Liam Fox's admission that 'mistakes were made' (note the cliched passive voice) in his dealings with Adam Werrity reminds me of a curiosity about this government - that it doesn't seem very good at the nitty-gritty of governing.
By this I don't mean that it has the wrong policies. Errors in policy and administration are inevitable. I mean instead the sheer number of unforced errors that it has made. Fox is just continuing a pattern, for example:
- Theresa May gives the impression that she's basing policy upon a story that's not only a pack of lies, but not even her own lies. Did she really think she could get away with this?
- David Cameron appointed Andy Coulson as his press secretary, despite his being associated with allegations of phone-hacking.
- Andrew Lansley has been unable to explain the point of his NHS reforms; what exactly is the problem to which they are the solution?
- The huge number of 'u-turns' the government has done suggests a lack of forethought and/or an inability to prepare public opinion for its policy announcements.
- When Michael Gove closed the Building Schools for the Future programme, it took him five attempts to name the schools that would be affected by this.
- Recent policy announcements, such as on weekly bin collections and raising the motorway speed limit, have been on trivial matters - the sort of things a tired government in its fifth year of office might do, rather than the significant changes we'd expect early in its term.

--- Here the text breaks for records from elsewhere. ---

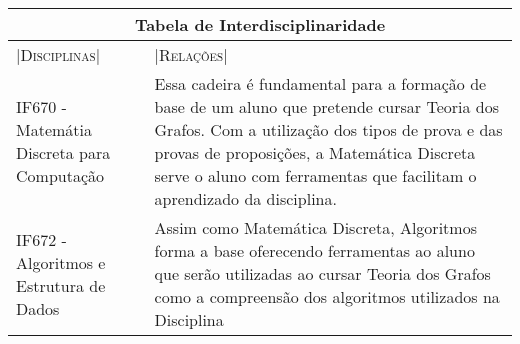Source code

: \documentclass[10pt]{article}
\begin{document}
\begin{tabular}{ |p{7cm}||p{7cm}|}
\hline
\multicolumn{2}{|c|}{\Large{\textbf{Tabela de Interdisciplinaridade}}} \\
\hline
|\large{\textsc{Disciplinas}}|& |\large{\textsc{Relações}}|\\[0.1ex]
\hline

IF670 - Matemátia Discreta para Computação & Essa cadeira é fundamental para a formação de base de um aluno que pretende cursar Teoria dos Grafos. Com a utilização dos tipos de prova e das provas de proposições, a Matemática Discreta serve o aluno com ferramentas que facilitam o aprendizado da disciplina.\\
\hline
IF672 - Algoritmos e Estrutura de Dados & Assim como Matemática Discreta, Algoritmos forma a base oferecendo ferramentas ao aluno que serão utilizadas ao cursar Teoria dos Grafos como a compreensão dos algoritmos utilizados na Disciplina\\
\hline 
\end{tabular}\\



\end{document}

- The government has failed to find the genuine efficiency savings it promised.
These episodes seem to confirm Zoe Williams' assessment, that we're looking at a government with 'no idea what governing entails, let loose on a system with no clue about its structure and mechanisms.'
Now, we mustn't exaggerate here. There never was a golden age of wholly competent government: past administrations have contained large numbers of buffoons and mediocrities. Nevertheless, considering the Tories are supposed to be the 'natural party of government', they seem remarkably bad at governing.

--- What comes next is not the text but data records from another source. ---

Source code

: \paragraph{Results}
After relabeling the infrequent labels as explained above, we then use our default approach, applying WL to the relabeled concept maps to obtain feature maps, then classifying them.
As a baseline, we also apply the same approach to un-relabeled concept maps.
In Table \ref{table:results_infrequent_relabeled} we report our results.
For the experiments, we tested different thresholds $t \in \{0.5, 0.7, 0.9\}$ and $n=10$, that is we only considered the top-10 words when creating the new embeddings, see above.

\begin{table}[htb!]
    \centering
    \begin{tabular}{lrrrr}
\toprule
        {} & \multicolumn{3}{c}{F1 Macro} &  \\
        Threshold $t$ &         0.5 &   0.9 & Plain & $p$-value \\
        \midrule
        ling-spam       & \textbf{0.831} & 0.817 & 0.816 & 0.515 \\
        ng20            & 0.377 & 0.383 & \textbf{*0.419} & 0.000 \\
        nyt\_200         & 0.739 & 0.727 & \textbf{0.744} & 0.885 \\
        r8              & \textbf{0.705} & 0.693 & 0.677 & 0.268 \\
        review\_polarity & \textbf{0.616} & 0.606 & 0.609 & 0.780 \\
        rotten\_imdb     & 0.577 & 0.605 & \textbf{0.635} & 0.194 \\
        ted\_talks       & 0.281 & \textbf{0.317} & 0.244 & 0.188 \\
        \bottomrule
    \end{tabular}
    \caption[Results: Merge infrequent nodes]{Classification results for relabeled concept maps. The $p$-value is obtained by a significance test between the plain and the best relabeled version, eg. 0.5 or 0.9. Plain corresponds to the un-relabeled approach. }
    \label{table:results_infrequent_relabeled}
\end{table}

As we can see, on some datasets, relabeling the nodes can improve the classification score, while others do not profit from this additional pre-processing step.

Which brings me to a hypothesis. Could it be that its incompetence arises precisely because it believes it is the natural party of government? Cameron and his colleagues think they are entitled to rule, and this causes them to under-rate the importance of working hard and following procedures such as ensuring that ministerial meetings had civil servants present. They are like those footballers who believe their natural talents give them a right to be lazy, and who end up slipping out of the game.
This is compounded by another error. If you think your policies are simple common sense, then you'll believe them to be self-evidently right, and so won't bother thinking about details and counter-arguments. You'll ignore the fact that governing is not like bashing out a 1000-word column before breakfast. It's not as simple as that.